Statistics Canada is a national treasure - a treasure that is, tragically, being plundered and cheapened by its short-sighted government masters.
The data Statscan collects are invaluable to government, business, charities and, ultimately, every single Canadian. The information and the analysis the agency provides are the bedrock on which sound public policies - social, economic and fiscal - are built.
So why is the federal government undermining the ability of Statistics Canada to collect data?
Ottawa's decision last week to scrap the mandatory long-form census in favour of a voluntary survey is a case in point. But it is only the latest of many bad decisions.
The Workplace and Employee Survey was axed in 2009; it was the only source of information on job vacancies, health benefits and private pension plans. The Survey of Household Spending has undergone major methodological changes that will deprive us of key information on how Canadians spend, save and borrow. The Survey of Financial Security, which tracks the distribution of assets and debts across regions, income groups, age groups and family types, has been deemed unnecessary. So, too, has the Longitudinal Survey of Immigrants to Canada.
There is also tremendous pressure on Statistics Canada to cut back on analysis, to simply become a mindless gatherer of data in the fine tradition of hewers of food and drawers of water.
All this is occurring, strangely, in the midst of a recession and while economic and social policies are changing markedly: It's as if our political leaders do not want to know the impact on their constituents, as if they think that political spin is an adequate substitute for sound statistical analysis.
The census is, arguably, Statscan's most important task. It began in 1841 as a simple counting of people and cows and has evolved into a detailed statistical portrait of Canada that reveals trends and shifts so that public policies can be refined.
The short-form census, which is done every five years, is mandatory.

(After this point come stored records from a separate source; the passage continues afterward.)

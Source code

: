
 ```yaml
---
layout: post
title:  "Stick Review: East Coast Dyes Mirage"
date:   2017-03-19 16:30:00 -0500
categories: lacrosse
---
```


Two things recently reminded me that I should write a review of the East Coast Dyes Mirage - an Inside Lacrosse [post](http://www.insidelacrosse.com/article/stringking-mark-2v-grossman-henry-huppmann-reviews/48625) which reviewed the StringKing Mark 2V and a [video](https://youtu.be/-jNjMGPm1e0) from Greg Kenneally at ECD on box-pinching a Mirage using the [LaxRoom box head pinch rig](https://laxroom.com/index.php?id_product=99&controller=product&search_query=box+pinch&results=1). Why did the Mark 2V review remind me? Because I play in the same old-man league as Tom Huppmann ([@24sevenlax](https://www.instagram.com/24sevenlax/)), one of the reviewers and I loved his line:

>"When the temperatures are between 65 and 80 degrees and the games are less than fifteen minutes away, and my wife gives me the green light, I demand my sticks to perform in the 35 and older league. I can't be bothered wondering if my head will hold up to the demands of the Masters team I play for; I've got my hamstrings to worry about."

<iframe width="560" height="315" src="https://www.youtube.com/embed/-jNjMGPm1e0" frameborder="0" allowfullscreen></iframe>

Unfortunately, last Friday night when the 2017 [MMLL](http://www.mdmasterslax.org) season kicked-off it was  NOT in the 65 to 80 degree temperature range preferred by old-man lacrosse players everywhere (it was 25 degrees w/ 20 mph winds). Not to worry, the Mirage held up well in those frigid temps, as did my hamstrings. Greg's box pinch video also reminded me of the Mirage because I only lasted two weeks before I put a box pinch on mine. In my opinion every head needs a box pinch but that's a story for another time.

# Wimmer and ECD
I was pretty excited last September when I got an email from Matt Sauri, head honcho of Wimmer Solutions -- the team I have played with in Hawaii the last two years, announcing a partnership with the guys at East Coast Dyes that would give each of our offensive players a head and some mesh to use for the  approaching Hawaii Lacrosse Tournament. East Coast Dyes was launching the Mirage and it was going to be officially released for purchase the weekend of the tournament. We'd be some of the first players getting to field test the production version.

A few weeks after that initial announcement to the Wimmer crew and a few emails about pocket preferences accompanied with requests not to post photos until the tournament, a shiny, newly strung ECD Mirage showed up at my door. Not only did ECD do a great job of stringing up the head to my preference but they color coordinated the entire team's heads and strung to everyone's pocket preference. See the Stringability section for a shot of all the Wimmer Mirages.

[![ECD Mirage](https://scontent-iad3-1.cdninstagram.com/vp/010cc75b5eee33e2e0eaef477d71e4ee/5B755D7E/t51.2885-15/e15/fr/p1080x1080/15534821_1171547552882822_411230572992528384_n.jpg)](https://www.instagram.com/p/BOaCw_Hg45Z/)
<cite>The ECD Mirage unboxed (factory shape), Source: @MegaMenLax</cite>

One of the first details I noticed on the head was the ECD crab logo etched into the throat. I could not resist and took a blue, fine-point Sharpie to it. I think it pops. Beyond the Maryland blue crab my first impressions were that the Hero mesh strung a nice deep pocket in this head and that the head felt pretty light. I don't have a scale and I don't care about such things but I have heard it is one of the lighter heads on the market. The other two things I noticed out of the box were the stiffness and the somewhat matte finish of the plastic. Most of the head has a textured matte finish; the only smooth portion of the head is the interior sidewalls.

The long-form census, which goes to one in five households, asks more detailed personal information on ethnicity, education and income. For the past 35 years, it was also mandatory, but it will not be starting in 2011.
A spokesman for Industry Minister Tony Clement (who is responsible for Statistics Canada) justified the change by saying the government wants a "reasonable limit on what most Canadians felt was an intrusion into their personal privacy in terms of answering the longer form." It is notable that every other democratic country in the world believes that such an "intrusion" is justified; many ask far more probing questions than Canada.
There is no doubt that answering questions from Statistics Canada - in the census or otherwise - can be a bother. But the vast majority of citizens accept that it serves a greater public good and do their civic duty.
There are individuals and groups who object to the census for a variety of reasons. One peace activist in Saskatchewan refuses to do it because Statistics Canada buys computer programs from Lockheed Martin, an arms maker. There are those who harbour paranoid Big Brother fears; but anyone who has dealt with Statscan knows that its obsesses about privacy to a fault. (Individual census information is not available until 92 years later, and even then it is difficult to gain access to.)
Then there are those who loudly decry government "intrusions" of all sorts, from census forms to having a driver's licence to paying taxes. These are the fringe Tea Party types that the Conservative government seems to be pandering to with its decision to make the long-form census voluntary.
While being an anti-government government is fashionable (if not ludicrously hypocritical), the upshot will be a loss of valuable data and a greater reliance on dogma to shape public policy. And, if you follow the government's logic - however slight it might be - why should the short-form census be mandatory?
While most Canadians will continue to complete the census and other Statistics Canada surveys voluntarily, the fundamental problem is that the less thorough the collection of data, the less reliable the results.
Those least likely to respond to surveys are the most vulnerable (aboriginal people, recent immigrants, the poor) and the most well-to-do. One does not have to be a statistician to recognize how this would skew results. When the census is voluntary, the marginalized become further marginalized, and the wealthy become more comfortably invisible; the disparities at the core of so many health and social problems become glossed over.
Is that the true intent behind these changes? One cannot help but wonder, particularly given the nature of the surveys that Statistics Canada has been forced to cancel or alter.
"These have all been political decisions," said Armine Yalnizyan, senior economist at the Canadian Centre for Policy Alternatives. "The decision to stop inquiring about the world around us is as political as the decision to ask questions. The issues that are no longer being probed by the government or Statistics Canada are not going away."
The current federal government has a reputation for shooting the messenger when it doesn't like the message. Blaming journalists for public-policy blunders is one thing, but emasculating a world-renowned agency such as Statistics Canada is altogether another.
Yes, the census and other statistical surveys can reveal uncomfortable truths. So, deal with them (or, if you choose, don't), but don't pretend they are non-existent by undermining data collection and fudging the data.
On the census, Ottawa needs to come to its senses.